Planting virtual lemons: performing forest protection in the context of political performativity
ABSTRACT: The socialist People’s Democratic Republic of Laos (Lao PDR) has some of the largest intact forests in Southeast Asia, yet these are being quickly depleted by illegal logging, slash-and-burn farming, increasing population pressures, monocrop plantations, mining and dam building. Foreign government and nongovernmental organizations stage “infotainment” theatre plays to educate and inform the Lao public of its role in protecting the forests even though government projects and concessions are the primary causes of forest destruction. Because all the nationally subsidized performing arts troupes are government mouthpieces they cannot critique the government’s role. Foreign aid agencies funding the dramas are also made complicit in the hypocrisy of promoting forest protection to those with the least power to do so, while both performers and spectators know who is profiting the most from the sale of forest products.

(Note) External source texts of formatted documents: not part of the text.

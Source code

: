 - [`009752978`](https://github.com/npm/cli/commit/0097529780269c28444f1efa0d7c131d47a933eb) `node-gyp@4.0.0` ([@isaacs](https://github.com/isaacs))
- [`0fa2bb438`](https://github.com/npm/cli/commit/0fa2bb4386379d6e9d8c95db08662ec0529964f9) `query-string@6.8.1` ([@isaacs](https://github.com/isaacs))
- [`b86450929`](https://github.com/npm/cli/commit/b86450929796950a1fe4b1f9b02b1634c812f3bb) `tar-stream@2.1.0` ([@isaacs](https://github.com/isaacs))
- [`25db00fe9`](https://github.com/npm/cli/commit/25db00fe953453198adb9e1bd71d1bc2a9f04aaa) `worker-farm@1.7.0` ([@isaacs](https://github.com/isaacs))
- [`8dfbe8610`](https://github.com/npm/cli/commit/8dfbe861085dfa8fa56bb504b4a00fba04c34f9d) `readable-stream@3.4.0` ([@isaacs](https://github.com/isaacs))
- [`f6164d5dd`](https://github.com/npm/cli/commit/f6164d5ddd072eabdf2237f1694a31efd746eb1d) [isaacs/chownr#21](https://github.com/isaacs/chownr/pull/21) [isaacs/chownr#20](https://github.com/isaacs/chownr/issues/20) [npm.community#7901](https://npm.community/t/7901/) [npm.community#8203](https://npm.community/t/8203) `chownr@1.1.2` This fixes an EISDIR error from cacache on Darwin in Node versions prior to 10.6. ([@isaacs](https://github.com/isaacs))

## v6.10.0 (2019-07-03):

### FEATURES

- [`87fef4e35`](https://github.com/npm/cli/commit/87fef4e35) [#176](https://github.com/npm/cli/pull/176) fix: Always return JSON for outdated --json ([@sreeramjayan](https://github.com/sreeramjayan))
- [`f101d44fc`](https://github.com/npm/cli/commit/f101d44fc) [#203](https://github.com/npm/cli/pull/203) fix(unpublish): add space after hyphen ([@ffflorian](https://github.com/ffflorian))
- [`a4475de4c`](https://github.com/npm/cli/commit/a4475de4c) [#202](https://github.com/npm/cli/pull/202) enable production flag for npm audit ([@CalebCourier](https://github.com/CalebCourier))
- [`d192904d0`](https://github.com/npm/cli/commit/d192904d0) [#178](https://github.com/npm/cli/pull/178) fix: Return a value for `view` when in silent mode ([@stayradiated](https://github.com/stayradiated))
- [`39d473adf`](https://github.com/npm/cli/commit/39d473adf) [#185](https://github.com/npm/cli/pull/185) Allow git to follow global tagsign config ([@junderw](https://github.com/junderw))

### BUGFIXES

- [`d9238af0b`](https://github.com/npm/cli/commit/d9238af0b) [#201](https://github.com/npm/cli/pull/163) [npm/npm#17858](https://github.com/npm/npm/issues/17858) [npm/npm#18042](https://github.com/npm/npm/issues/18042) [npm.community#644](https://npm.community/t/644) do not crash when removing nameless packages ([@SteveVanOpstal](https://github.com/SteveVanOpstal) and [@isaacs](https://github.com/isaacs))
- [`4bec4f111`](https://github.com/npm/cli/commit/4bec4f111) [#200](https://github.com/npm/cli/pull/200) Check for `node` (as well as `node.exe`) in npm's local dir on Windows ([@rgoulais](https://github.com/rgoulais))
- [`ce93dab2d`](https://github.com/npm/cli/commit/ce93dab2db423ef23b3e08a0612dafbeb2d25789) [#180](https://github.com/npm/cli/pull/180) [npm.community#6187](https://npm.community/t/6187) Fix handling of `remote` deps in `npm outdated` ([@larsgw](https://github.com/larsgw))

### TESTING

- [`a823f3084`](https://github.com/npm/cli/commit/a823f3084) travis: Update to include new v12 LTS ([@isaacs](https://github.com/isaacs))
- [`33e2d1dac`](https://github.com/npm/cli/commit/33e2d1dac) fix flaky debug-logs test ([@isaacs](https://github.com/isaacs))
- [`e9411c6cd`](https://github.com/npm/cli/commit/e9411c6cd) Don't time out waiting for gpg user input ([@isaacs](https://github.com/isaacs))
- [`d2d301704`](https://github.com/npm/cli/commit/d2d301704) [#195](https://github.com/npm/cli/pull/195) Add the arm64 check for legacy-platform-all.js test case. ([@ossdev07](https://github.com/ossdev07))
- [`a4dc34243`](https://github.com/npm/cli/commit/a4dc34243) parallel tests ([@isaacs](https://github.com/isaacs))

This article examines theatrical performances regarding forest protection presented in this context of performativity in which the state manipulates socialist rhetoric to conceal its actions that enrich its officials and capitalist partners at the expense of the rest of the Lao public.
Notes on contributor
Catherine Diamond is a playwright/director and professor of theatre and environmental literature at Soochow University, Taipei, Taiwan. She is the author of Communities of Imagination: Southeast Asian Contemporary Theatres (UHP 2012) and numerous articles regarding representations of nature in contemporary performance.